Solution Approach 2:
The system implements feedback by using real-time event data to influence the game outcomes and returns. Event information (such as sports match results, stock market movements, or other live data) feeds into the system, dynamically adjusting the returns table and drawn numbers based on actual event progression, creating a closed-loop interactive experience.
2Adaptability or versatility
If real-time event information is integrated into the keno system, then user engagement improves, but the system complexity increases
Solution Approach 1:
The patent introduces an intermediary component that bridges event data sources and the keno game system. This intermediary layer processes and translates real-time event information into game-relevant parameters, managing the complexity of data integration while maintaining the core keno gameplay. The intermediary handles data normalization, filtering, and transformation, isolating the game logic from the complexity of real-time data processing.
Solution Approach 2:
The system is designed with universal components that can handle multiple types of events and data sources through a common architecture. The returns table generation mechanism, drawn number selection, and outcome determination are implemented as reusable modules that can work with various event types (sports, finance, entertainment), reducing overall system complexity through standardization and multi-functionality.

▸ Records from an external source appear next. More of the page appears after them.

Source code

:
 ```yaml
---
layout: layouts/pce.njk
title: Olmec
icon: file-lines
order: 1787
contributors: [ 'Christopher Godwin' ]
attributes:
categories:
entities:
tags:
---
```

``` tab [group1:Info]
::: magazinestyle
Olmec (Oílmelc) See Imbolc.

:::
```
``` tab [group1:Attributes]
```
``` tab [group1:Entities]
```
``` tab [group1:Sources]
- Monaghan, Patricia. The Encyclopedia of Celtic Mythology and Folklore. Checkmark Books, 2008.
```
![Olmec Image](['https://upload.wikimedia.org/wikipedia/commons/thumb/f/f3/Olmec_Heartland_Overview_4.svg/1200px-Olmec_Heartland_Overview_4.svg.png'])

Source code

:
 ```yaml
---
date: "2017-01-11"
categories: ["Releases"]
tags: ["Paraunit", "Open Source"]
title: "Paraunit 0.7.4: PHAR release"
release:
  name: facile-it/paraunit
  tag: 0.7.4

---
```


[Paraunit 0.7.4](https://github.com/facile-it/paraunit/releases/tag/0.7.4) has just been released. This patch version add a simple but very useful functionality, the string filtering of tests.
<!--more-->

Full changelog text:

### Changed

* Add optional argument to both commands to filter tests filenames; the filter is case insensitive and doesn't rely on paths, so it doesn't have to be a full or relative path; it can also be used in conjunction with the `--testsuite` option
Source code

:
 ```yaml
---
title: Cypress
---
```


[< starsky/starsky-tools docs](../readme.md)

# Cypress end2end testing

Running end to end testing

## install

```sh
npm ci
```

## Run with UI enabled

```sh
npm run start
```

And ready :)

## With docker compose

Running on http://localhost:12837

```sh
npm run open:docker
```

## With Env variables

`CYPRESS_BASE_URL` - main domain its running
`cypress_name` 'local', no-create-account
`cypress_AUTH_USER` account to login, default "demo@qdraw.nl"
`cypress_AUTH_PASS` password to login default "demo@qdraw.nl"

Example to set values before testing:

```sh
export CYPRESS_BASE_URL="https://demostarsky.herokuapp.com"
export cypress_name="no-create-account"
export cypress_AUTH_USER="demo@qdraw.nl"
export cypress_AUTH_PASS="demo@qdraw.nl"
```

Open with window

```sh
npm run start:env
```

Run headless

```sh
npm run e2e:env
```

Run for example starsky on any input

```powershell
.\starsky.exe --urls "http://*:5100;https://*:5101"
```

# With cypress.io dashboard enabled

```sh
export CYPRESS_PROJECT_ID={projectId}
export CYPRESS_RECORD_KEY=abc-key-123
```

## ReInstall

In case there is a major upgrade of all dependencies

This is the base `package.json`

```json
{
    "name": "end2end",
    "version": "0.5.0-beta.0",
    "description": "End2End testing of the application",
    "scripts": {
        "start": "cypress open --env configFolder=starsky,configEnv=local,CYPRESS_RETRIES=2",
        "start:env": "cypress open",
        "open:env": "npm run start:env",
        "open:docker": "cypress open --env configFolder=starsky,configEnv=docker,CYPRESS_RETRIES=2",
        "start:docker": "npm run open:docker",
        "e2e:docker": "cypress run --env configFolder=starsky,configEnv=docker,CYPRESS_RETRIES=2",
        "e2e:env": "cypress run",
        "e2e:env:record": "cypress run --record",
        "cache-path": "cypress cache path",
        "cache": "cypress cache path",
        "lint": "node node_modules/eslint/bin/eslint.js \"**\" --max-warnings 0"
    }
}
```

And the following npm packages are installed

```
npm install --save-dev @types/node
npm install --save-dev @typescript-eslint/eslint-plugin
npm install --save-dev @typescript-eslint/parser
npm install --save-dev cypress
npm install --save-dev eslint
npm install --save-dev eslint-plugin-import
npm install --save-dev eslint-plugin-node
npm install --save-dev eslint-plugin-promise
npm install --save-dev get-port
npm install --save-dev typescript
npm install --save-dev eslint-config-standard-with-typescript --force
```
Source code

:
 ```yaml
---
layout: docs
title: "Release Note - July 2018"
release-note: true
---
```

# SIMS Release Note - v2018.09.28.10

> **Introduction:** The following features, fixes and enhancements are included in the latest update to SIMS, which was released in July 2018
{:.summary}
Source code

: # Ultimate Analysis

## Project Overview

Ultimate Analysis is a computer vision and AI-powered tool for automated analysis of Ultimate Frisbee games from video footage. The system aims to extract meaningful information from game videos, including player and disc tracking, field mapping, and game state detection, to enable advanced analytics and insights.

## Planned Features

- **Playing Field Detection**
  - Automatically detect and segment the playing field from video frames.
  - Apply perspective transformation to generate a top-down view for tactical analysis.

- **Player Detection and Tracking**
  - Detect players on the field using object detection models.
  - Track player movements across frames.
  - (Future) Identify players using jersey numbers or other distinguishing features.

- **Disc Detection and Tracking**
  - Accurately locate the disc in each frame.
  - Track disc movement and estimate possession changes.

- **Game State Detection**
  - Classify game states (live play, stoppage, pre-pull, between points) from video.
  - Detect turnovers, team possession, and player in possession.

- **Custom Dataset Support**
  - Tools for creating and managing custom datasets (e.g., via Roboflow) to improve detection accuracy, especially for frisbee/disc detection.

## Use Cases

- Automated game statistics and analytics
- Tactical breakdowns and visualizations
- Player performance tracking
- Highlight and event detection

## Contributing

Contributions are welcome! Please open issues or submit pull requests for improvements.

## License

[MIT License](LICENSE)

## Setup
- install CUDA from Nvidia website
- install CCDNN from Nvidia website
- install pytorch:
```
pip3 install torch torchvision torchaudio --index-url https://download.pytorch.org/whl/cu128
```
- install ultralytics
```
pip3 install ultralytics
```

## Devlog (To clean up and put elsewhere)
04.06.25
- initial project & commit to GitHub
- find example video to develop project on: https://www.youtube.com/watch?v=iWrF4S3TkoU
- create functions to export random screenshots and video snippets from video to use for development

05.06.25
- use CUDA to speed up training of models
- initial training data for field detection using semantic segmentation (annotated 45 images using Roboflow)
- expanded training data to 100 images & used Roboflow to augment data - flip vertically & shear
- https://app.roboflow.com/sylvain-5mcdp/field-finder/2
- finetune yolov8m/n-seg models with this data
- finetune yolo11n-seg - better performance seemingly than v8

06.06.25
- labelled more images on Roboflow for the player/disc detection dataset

3Adaptability or versatility
If a variable returns table is implemented based on event outcomes, then customization and dynamism increase, but the difficulty of detecting and measuring outcomes increases
Solution Approach 1:
The system performs preliminary actions by pre-defining the structure and parameters of the variable returns table before events begin. The framework for outcome determination, including the mapping between event results and game outcomes, is established in advance. This allows the system to dynamically adjust returns based on events while maintaining clear, pre-established rules for outcome measurement and determination.
Data Source
AI summary
The disclosed technology relates generally to a system and methods for matching timed incidents in an event with a number set. The system and methods may compare user-selected numbers to other numbers, such as those representing minutes in which incidents occur during an event having a duration. An incident can correspond to a time during which no goals are scored and/or other actions do not occur. Advantageously, the system and methods may provide for fuller and more interactive user experiences.